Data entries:
-----
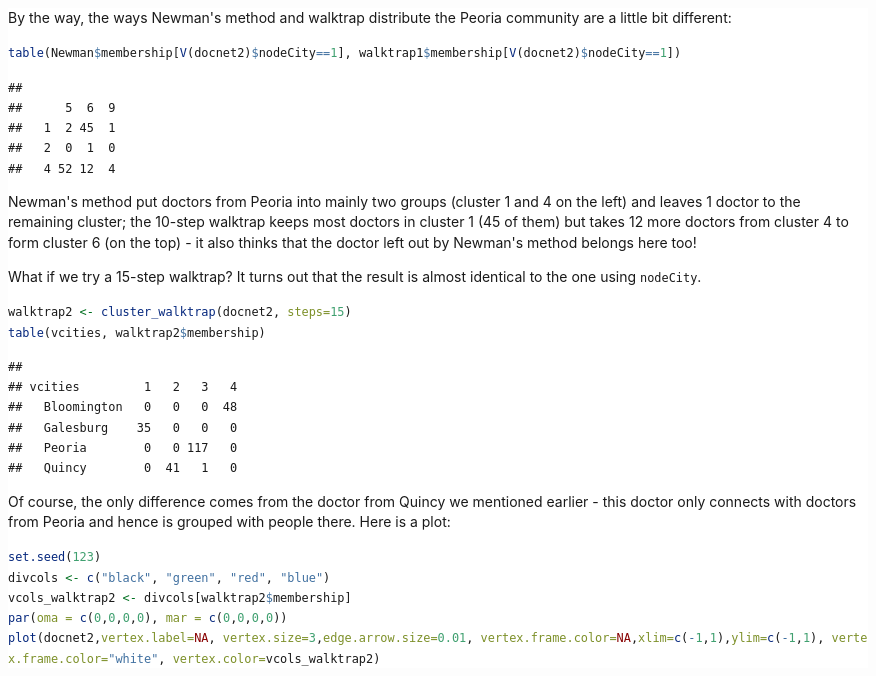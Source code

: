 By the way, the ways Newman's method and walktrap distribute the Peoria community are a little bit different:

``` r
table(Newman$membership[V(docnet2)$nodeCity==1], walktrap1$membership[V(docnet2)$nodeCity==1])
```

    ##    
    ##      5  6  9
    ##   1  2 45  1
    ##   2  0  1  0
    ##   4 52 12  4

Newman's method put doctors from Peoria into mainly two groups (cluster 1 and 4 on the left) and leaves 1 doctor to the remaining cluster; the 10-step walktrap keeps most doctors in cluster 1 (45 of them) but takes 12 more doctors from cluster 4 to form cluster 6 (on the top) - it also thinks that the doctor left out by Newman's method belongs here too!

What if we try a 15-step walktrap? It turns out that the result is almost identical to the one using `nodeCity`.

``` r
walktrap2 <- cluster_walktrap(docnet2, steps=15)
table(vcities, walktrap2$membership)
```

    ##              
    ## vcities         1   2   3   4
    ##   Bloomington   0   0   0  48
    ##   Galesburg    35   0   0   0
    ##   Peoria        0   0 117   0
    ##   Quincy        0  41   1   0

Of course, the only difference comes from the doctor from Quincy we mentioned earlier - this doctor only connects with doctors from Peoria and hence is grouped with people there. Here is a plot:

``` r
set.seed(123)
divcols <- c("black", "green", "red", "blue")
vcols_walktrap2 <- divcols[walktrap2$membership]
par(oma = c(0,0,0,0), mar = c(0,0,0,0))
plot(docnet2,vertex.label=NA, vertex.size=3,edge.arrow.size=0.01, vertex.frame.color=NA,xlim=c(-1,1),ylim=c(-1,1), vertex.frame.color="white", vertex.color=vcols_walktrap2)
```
-----
EXERCISE REQUIREMENTS:
Examine the records and pull out every line where the string "plot" occurs.

THE ANSWER:
Of course, the only difference comes from the doctor from Quincy we mentioned earlier - this doctor only connects with doctors from Peoria and hence is grouped with people there. Here is a plot:
plot(docnet2,vertex.label=NA, vertex.size=3,edge.arrow.size=0.01, vertex.frame.color=NA,xlim=c(-1,1),ylim=c(-1,1), vertex.frame.color="white", vertex.color=vcols_walktrap2)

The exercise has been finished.